Federation accuses Government of dereliction of duty over officer jabs

9 February 2021

All 43 branches of the Police Federation have come together to accuse the Governments of England and Wales of a dereliction of duty after health secretary Matt Hancock revealed at last night’s press briefing that police officers would only be considered for prioritisation for the Covid jab once the first phase of the roll-out programme was completed.

This will mean officers will only get called up for the vaccine according to their age group, leaving many frontline officers without the protect afforded by the jab for months.

“As a Federation, we fully accepted the initial stages of the vaccine roll-out with the elderly and clinically vulnerable given No 1 priority with frontline NHS staff and those working in care homes,” says Geoff Bardell, chair of Hertfordshire Police Federation.

“However, while police officers are on the frontline, protecting the public, maintaining essential policing services, fighting and preventing crime, they are putting their own health on the line.
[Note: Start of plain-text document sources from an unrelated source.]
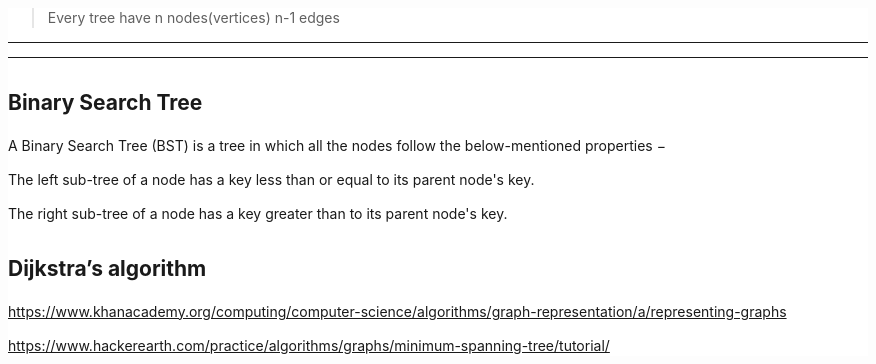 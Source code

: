 > Every tree have n nodes(vertices) n-1 edges


----------------------------------------------------




-------------------------------------------------








## Binary Search Tree

A Binary Search Tree (BST) is a tree in which all the nodes follow the below-mentioned properties −

The left sub-tree of a node has a key less than or equal to its parent node's key.

The right sub-tree of a node has a key greater than to its parent node's key.



## Dijkstra’s algorithm



https://www.khanacademy.org/computing/computer-science/algorithms/graph-representation/a/representing-graphs

https://www.hackerearth.com/practice/algorithms/graphs/minimum-spanning-tree/tutorial/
They risk contracting coronavirus, passing it onto their families and possibly spreading it as they go from job to job as part of their daily duties. Added to this, they are being subjected to vile attacks by individuals spitting or coughing over them while claiming to have Covid.

“We also have to consider that the police workforce is being depleted by officers contracting the virus or having to isolate because they have been in touch with someone with Covid and that is having an impact on operational resilience.

“I think the Government needs to reconsider its stance on this issue and do more to ensure that police officers are prioritised for the jab.”

The open letter, which is signed by branch chairs and national Federation chair, John Apter, says: “The health secretary could not even offer a guarantee beyond the first phase, only that frontline officers will be ‘considered’ for vaccination in the next phase. This is not only unacceptable to our members, it is also a dereliction of both Governments’ duties. It shows that warm words and platitudes mean very little.”

Home Secretary Priti Patel has publicly called for frontline policing officers and staff to receive some priority in the vaccination programme but it is the Joint Committee for Vaccination and Immunisation (JCVI) that makes the final decision.

The Police Federation of England and Wales letter quotes the JCVI guidance, however, which is that ‘frontline health and social care workers at high risk of acquiring infection, at high individual risk of developing serious disease, or at risk of transmitting infection to multiple vulnerable persons or other staff in a healthcare environment, are considered of higher priority for vaccination than those at lower risk’.

The letter goes on: “The risks presented to our members show that this guidance applies to them. The nature of policing means our members are not always able to mitigate the risk of contracting and spreading this deadly virus. They often have to get up close and personal in many situations, which means the risk is ever present.

“One in three officers have reported being threatened by somebody claiming to have Covid. The level of incidents of people weaponising the virus – by coughing or spitting at them – has increased considerably during the pandemic. On behalf of Government, police officers are putting their lives on the line every day and run a very real risk of becoming infected and exposing colleagues, family members as well as the public.

“Thanks to the success and speed of the vaccination programme we know it would take less than a day to vaccinate the entire police service in England and Wales if the political will is there to do it.”